Question, for a tetchy, I dl the driver app on my iPad which has cellular access, I just got a iPad mini without cellular access and I can't get the driver app to dl, I have the link but when I click on link it says I need a iPhone 4 or newer, I was going to hot spot this mini to my cell phone. Anyone have a work around for that. I'm assuming the phone has to have a phone number attached to it that's why I can't direct dl the driver app.

Anyone?


----------



## DriverNotNamedCrash (Aug 25, 2014)

I was going to do the same thing. A company called FreedomPop will literally give you 500MB a month for free using a mobile hotspot that they charge like $20 for.

I'm really confused how this whole downloading the driver app even works. It's not on the App Store and it's not for jailbroken phones? Apple doesn't even allow that kind of thing to my knowledge.


----------



## Uzcaliber (Aug 22, 2014)

AnimalCop said:


> Question, for a tetchy, I dl the driver app on my iPad which has cellular access, I just got a iPad mini without cellular access and I can't get the driver app to dl, I have the link but when I click on link it says I need a iPhone 4 or newer, I was going to hot spot this mini to my cell phone. Anyone have a work around for that. I'm assuming the phone has to have a phone number attached to it that's why I can't direct dl the driver app.
> 
> Anyone?


Yes, but your iPad has to have a built-in GPS. Sign-up for BYOD with iPhone 4s in the registration and you should be good.


----------



## PDX2012 (Dec 15, 2014)

Once you're signed up how do you change devices?


----------



## OrlUberOffDriver (Oct 27, 2014)

AnimalCop said:


> Question, for a tetchy, I dl the driver app on my iPad which has cellular access, I just got a iPad mini without cellular access and I can't get the driver app to dl, I have the link but when I click on link it says I need a iPhone 4 or newer, I was going to hot spot this mini to my cell phone.
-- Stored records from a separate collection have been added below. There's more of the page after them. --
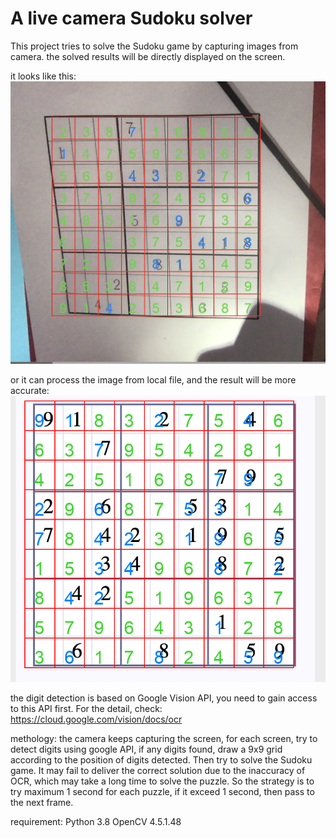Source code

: # A live camera Sudoku solver

This project tries to solve the Sudoku game by capturing images from camera.
the solved results will be directly displayed on the screen.

it looks like this:
![result2](https://github.com/weichen-liao/OpenCV-SudokuSolver/blob/main/result2.png)

or it can process the image from local file, and the result will be more accurate:
![result1](https://github.com/weichen-liao/OpenCV-SudokuSolver/blob/main/result1.png)


the digit detection is based on Google Vision API, you need to gain access to this API first. For the detail, check:  
https://cloud.google.com/vision/docs/ocr

methology:
the camera keeps capturing the screen, for each screen, try to detect digits using google API, if any digits found, draw a 9x9 grid according to the position of digits detected. Then try to solve the Sudoku game. It may fail to deliver the correct solution due to the inaccuracy of OCR, which may take a long time to solve the puzzle. So the strategy is to try maximum 1 second for each puzzle, if it exceed 1 second, then pass to the next frame.

requirement:
Python 3.8
OpenCV 4.5.1.48


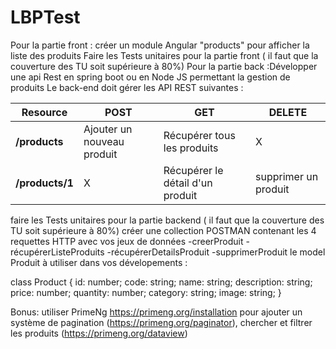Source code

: # LBPTest

Pour la partie front : créer un module Angular "products" pour afficher la liste des produits
Faire les Tests unitaires pour la partie front ( il faut que la couverture des TU soit supérieure à 80%)
Pour la partie back :Développer  une api Rest en spring boot ou en Node JS permettant la gestion de produits
Le back-end doit gérer les API REST suivantes : 

| Resource           | POST                        | GET                               | DELETE                |
| ------------------ | --------------------------- | ----------------------------------| --------------------- |
| **/products**      | Ajouter un nouveau produit  | Récupérer tous les produits       |     X                 |
| **/products/1**    | X                           | Récupérer le détail d'un produit  | supprimer un produit  |

faire les Tests unitaires pour la partie backend ( il faut que la couverture des TU soit supérieure à 80%)
créer une collection POSTMAN contenant les 4 requettes HTTP avec vos jeux de données
-creerProduit
-récupérerListeProduits
-récupérerDetailsProduit
-supprimerProduit
le model Produit à utiliser dans vos dévelopements : 

class Product {
  id: number;
  code: string;
  name: string;
  description: string;
  price: number;
  quantity: number;
  category: string;
  image: string;
}

Bonus:
utiliser PrimeNg https://primeng.org/installation pour ajouter un système de pagination (https://primeng.org/paginator), chercher et filtrer les produits (https://primeng.org/dataview)
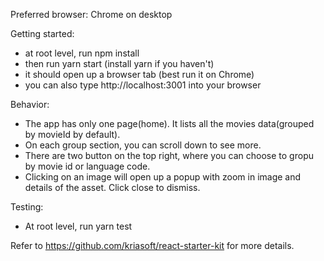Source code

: Preferred browser: Chrome on desktop

Getting started:
- at root level, run npm install
- then run yarn start (install yarn if you haven't)
- it should open up a browser tab (best run it on Chrome)
- you can also type http://localhost:3001 into your browser

Behavior:
- The app has only one page(home). It lists all the movies data(grouped by movieId by default).
- On each group section, you can scroll down to see more.
- There are two button on the top right, where you can choose to gropu by movie id or language code.
- Clicking on an image will open up a popup with zoom in image and details of the asset. Click close to dismiss.


Testing:
- At root level, run yarn test

Refer to https://github.com/kriasoft/react-starter-kit for more details.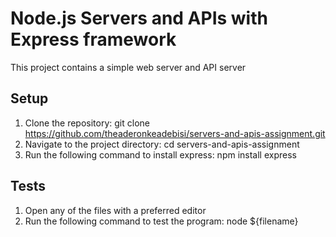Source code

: # Node.js Servers and APIs with Express framework

This project contains a simple web server and API server

## Setup

1. Clone the repository:
   git clone https://github.com/theaderonkeadebisi/servers-and-apis-assignment.git
2. Navigate to the project directory: cd servers-and-apis-assignment
3. Run the following command to install express: npm install express

## Tests

1. Open any of the files with a preferred editor
2. Run the following command to test the program: node ${filename}
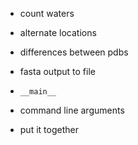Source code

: - count waters
- alternate locations
- differences between pdbs
- fasta output to file

- `__main__` 
- command line arguments
- put it together

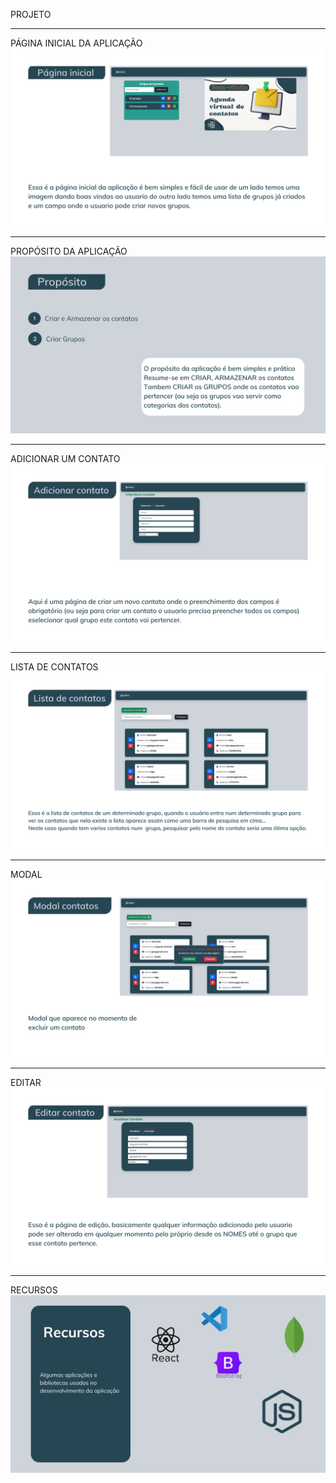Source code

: PROJETO

***

PÁGINA INICIAL DA APLICAÇÃO
![inicio](src/Images/inicio.png)

---

PROPÓSITO DA APLICAÇÃO
![Propósito da aplicação](src/Images/proposito.png)

---

ADICIONAR UM CONTATO
![Adicionar um contato](src/Images/adicionar.png)

---

LISTA DE CONTATOS
![Lista dos contatos](src/Images/lista.png)

---

MODAL
![Modal](src/Images/modal.png)

---

EDITAR
![Editar](src/Images/editar.png)

---

RECURSOS
<img src="src/Images/recursos.png" width="" height="" alt="inicio">
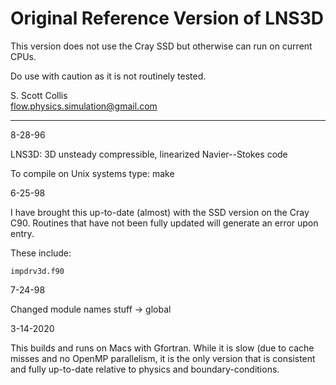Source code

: # Original Reference Version of LNS3D

This version does not use the Cray SSD but otherwise can run on 
current CPUs.

Do use with caution as it is not routinely tested.

S. Scott Collis\
flow.physics.simulation@gmail.com

---
8-28-96

LNS3D: 3D unsteady compressible, linearized Navier--Stokes code 

To compile on Unix systems type:  make

6-25-98

I have brought this up-to-date (almost) with the SSD version on the Cray C90.
Routines that have not been fully updated will generate an error upon entry.

These include:

    impdrv3d.f90

7-24-98  

Changed module names stuff -> global

3-14-2020

This builds and runs on Macs with Gfortran.  While it is slow (due to 
cache misses and no OpenMP parallelism, it is the only version that
is consistent and fully up-to-date relative to physics and 
boundary-conditions.
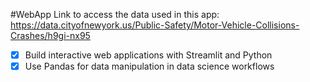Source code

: #WebApp
Link to access the data used in this app: https://data.cityofnewyork.us/Public-Safety/Motor-Vehicle-Collisions-Crashes/h9gi-nx95

-[x] Build interactive web applications with Streamlit and Python
-[x] Use Pandas for data manipulation in data science workflows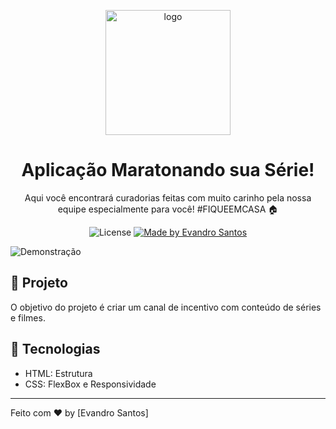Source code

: <p align="center">
    <img alt="logo" src="https://github.com/evandro-santos2020/maratonandosuaserie/tree/master/imagens/logocomfundo.jpg?raw=true" width="200px" />
</p>

<h1 align="center">
  Aplicação Maratonando sua Série!
</h1>

<p align="center">Aqui você encontrará curadorias feitas com muito carinho pela nossa equipe especialmente para você! #FIQUEEMCASA 🏠</p>

<p align="center">
  <img alt="License" src="https://img.shields.io/badge/license-MIT-191A1E">

  <a href="https://github.com/evandro-santos2020">
    <img alt="Made by Evandro Santos" src="https://img.shields.io/badge/Made%20by-Evandro%20Santos-191A1E">
  </a>


</p>

![Demonstração](https://www.maratonandosuaserie.com/)

## 🚀 Projeto

O objetivo do projeto é criar um canal de incentivo com conteúdo de séries e filmes.

## 🔧 Tecnologias

- HTML: Estrutura
- CSS: FlexBox e Responsividade

---

Feito com ♥  by [Evandro Santos]

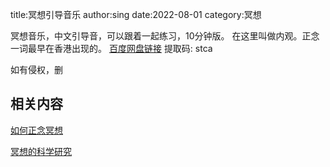 title:冥想引导音乐
author:sing
date:2022-08-01
category:冥想



冥想音乐，中文引导音，可以跟着一起练习，10分钟版。
在这里叫做内观。正念一词最早在香港出现的。
[百度网盘链接](https://pan.baidu.com/s/1YdYuK4ou3XsL61MwrrULfw) 提取码: stca 

如有侵权，删

## 相关内容
[如何正念冥想](./ru-he-zheng-nian-ming-xiang.html)

[冥想的科学研究](./ming-xiang-de-ke-xue-yan-jiu.html)
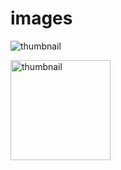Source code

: # images
![thumbnail](https://github.com/srijagadiraju/images/assets/129122908/8c2e33e5-95c2-4b65-a5b8-4e851b0fa74a)



<img width="160" alt="thumbnail" src="https://github.com/srijagadiraju/images/assets/129122908/646b3516-bacc-4f10-8d7c-fc8d1617482d">
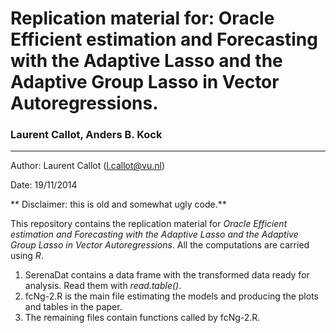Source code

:# Replication material for: Oracle Efficient estimation and Forecasting with the Adaptive Lasso and the Adaptive Group Lasso in Vector Autoregressions.
### Laurent Callot, Anders B. Kock

---

Author: Laurent Callot (l.callot@vu.nl)

Date: 19/11/2014

** Disclaimer: this is old and somewhat ugly code.**

This repository contains the replication material for _Oracle Efficient estimation and Forecasting with the Adaptive Lasso and the Adaptive Group Lasso in Vector Autoregressions_. All the computations are carried using *R*.

 1. SerenaDat contains a data frame with the transformed data ready for analysis. Read them with *read.table()*.
 2. fcNg-2.R is the main file estimating the models and producing the plots and tables in the paper.
 3. The remaining files contain functions called by fcNg-2.R.
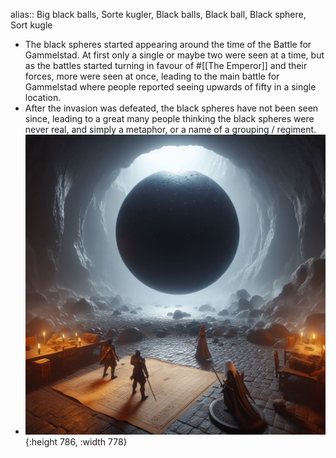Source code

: alias:: Big black balls, Sorte kugler, Black balls, Black ball, Black sphere, Sort kugle

- The black spheres started appearing around the time of the Battle for Gammelstad. At first only a single or maybe two were seen at a time, but as the battles started turning in favour of #[[The Emperor]] and their forces, more were seen at once, leading to the main battle for Gammelstad where people reported seeing upwards of fifty in a single location.
- After the invasion was defeated, the black spheres have not been seen since, leading to a great many people thinking the black spheres were never real, and simply a metaphor, or a name of a grouping / regiment.
- ![image.png](../assets/image_1704020231010_0.png){:height 786, :width 778}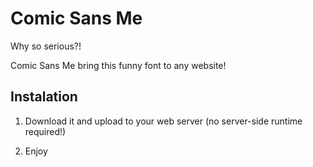 Comic Sans Me
===========

Why so serious?!

Comic Sans Me bring this funny font to any website!

Instalation
--------------

1. Download it and upload to your web server (no server-side runtime required!)

1. Enjoy
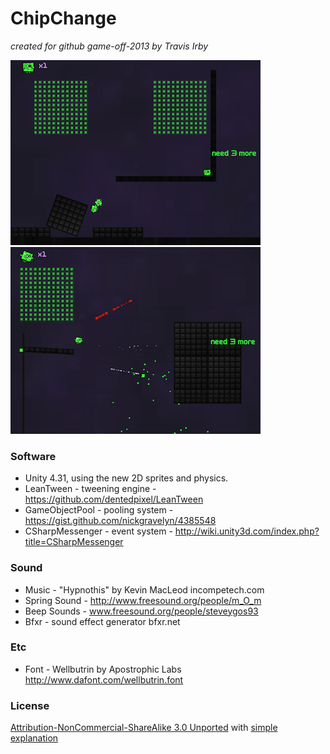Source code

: # ChipChange

_created for github game-off-2013 by Travis Irby_


![ScreenShot](/ReadmeImages/screen1.png)![ScreenShot](/ReadmeImages/screen2.png)

### Software

- Unity 4.31, using the new 2D sprites and physics.
- LeanTween - tweening engine -   https://github.com/dentedpixel/LeanTween
- GameObjectPool - pooling system -   https://gist.github.com/nickgravelyn/4385548
- CSharpMessenger - event system -   http://wiki.unity3d.com/index.php?title=CSharpMessenger

### Sound

- Music - "Hypnothis" by Kevin MacLeod incompetech.com
- Spring Sound - http://www.freesound.org/people/m_O_m
- Beep Sounds - www.freesound.org/people/steveygos93
- Bfxr - sound effect generator bfxr.net

### Etc

- Font - Wellbutrin by Apostrophic Labs http://www.dafont.com/wellbutrin.font

### License

<a href="http://creativecommons.org/licenses/by-nc-sa/3.0/legalcode">Attribution-NonCommercial-ShareAlike 3.0 Unported</a> with <a href="http://creativecommons.org/licenses/by-nc-sa/3.0/deed.en_US">simple explanation</a>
Anyone have a work around for that. I'm assuming the phone has to have a phone number attached to it that's why I can't direct dl the driver app.
> 
> Anyone?


You should be able to download without issues. 
Http://t.uber.com/iphone

Also, you can have the driver app on 1 or more devices, you must make sure you are log off on one device before logging in on a different device.


----------



## PDX2012 (Dec 15, 2014)

OK - I can log in properly w/ my iPhone & PC but get "Invalid username or p/w" on the iPad 3. Verified username/password numerous times on the iPad.


----------



## OrlUberOffDriver (Oct 27, 2014)

PDX2012 said:


> OK - I can log in properly w/ my iPhone & PC but get "Invalid username or p/w" on the iPad 3. Verified username/password numerous times on the iPad.


Uber has changed the download system. 
I got the same issue trying to log in.


----------



## John_in_kc (Sep 30, 2014)

is it for iphone 4 or just iphone 4s?


----------



## Supajay (Oct 24, 2014)

I use an iPad mini with hotspot from my phone and it works fine. Try downloading the app off another Wi-Fi instead of your phones hotspot.


----------



## PDX2012 (Dec 15, 2014)

So I can use my iPad 3 w/cell capability? I just ordered a car mount for it b/c I have to switch glasses to see the tiny text on my iPhone.


----------



## Uzcaliber (Aug 22, 2014)

Yes


----------